The Threat to Orthodox Homosexuals
Date 07:06, 06-17, 11 Elliot Resnick's Op-Ed "Orthodox Homosexuals and the Pursuit of Self-Indulgence" has many flaws, but I will choose to address just one. Orthodox Jewish homosexuals are overwhelmingly denied the right to live their lives peacefully and quietly within the Orthodox community. In addition to incessant questioning and prodding to "go on a date" or "find a nice Jewish girl," organizations like JONAH (Jews Offering New Alternatives to Homosexuality) are targeting them for electroshock 'therapy' and others harmful pseudo-psychological practices. Until the Orthodox community uniformly rejects the goals/methods of JONAH to alter the sexuality of these individuals, it is imperative for Gay and Straight Orthodox Jews to stand up for equal acceptance in the community. Some gay Jews may choose a celibate lifestyle, others may choose to have a same-sex partner and find their Daled Amot in the Orthodox community. Others may leave Orthodoxy altogether. But it's an unfair characteristic to consider this a "Pursuit of Self-Indulgence" when the alternative is harmful 'therapies' forced upon them by community leaders. -Aaron Steinberg New York, NY
The video was about being bullied, abused and mistreated, not complaining about being celibate!

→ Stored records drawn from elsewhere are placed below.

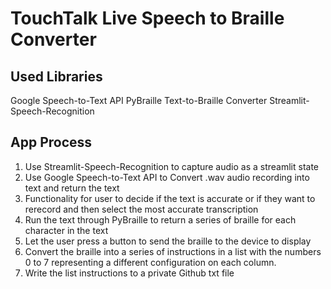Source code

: # TouchTalk Live Speech to Braille Converter

## Used Libraries
Google Speech-to-Text API
PyBraille Text-to-Braille Converter
Streamlit-Speech-Recognition

## App Process
1. Use Streamlit-Speech-Recognition to capture audio as a streamlit state
2. Use Google Speech-to-Text API to Convert .wav audio recording into text and return the text
3. Functionality for user to decide if the text is accurate or if they want to rerecord and then select the most accurate transcription
4. Run the text through PyBraille to return a series of braille for each character in the text
5. Let the user press a button to send the braille to the device to display
6. Convert the braille into a series of instructions in a list with the numbers 0 to 7 representing a different configuration on each column.
7. Write the list instructions to a private Github txt file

Date 06:06, 06-18, 11 The "It Gets Better for Orthodox gay Jews" video wasn't about anyone complaining how hard it is to be celibate or 'be homosexual'. Desires were never even mentioned in the youtube clip. Watch it for yourself. The video was all about being bullied, abused and mistreated. There is no Jewish value to stay quiet when one is being hurt by others. The idea that victims must stay silent is anathema to Torah Values. The author is really displaying a very clear lack of intelligence and sensitivity.
chillul hashem
Date 07:06, 06-18, 11 So they should just go back in the closet? Do you remember the reason why the "It gets better" project was started? It was a response to a rash of suicides by gay teens, trying to follow the "advice" you just gave, to shut up and keep their problems to themselves. I think the need to tell their story and to find a measure of acceptance is more important than your inability to handle the truth they have to teach us. Pikuach nefesh overrides your discomfort with their God-given identities, or with what you so self-righteously call their "failings" (how, exactly, have they failed? By being born gay?). The most perfidious point in your article, however, is the idea that there is some parallel between a straight person's "struggling" with their attraction to the opposite sex. We live in a culture and a world that affirms that attraction, that legitimates it religiously and legally, that gives it an expression and an outlet. To make your analogy make any sense, you'd have to compare the struggle of Orthodox gay Jews to the struggles of a straight person who--for some reason--is told she will never be allowed sexual fulfillment and companionship. I find this lack of equivalency indicative of your inability to truly empathize with the struggles of gays and lesbians, and symptomatic of a culture that would rather pretend they didn't exist than grapple with the moral and theological questions that their existence raises. Why does God make people with human desires for love and affection, and then seemingly close them off to any possibility of living out these values? Rather than blame gays and lesbians and tell them to go away, maybe Judaism ought to do some soul searching, and some Torah study.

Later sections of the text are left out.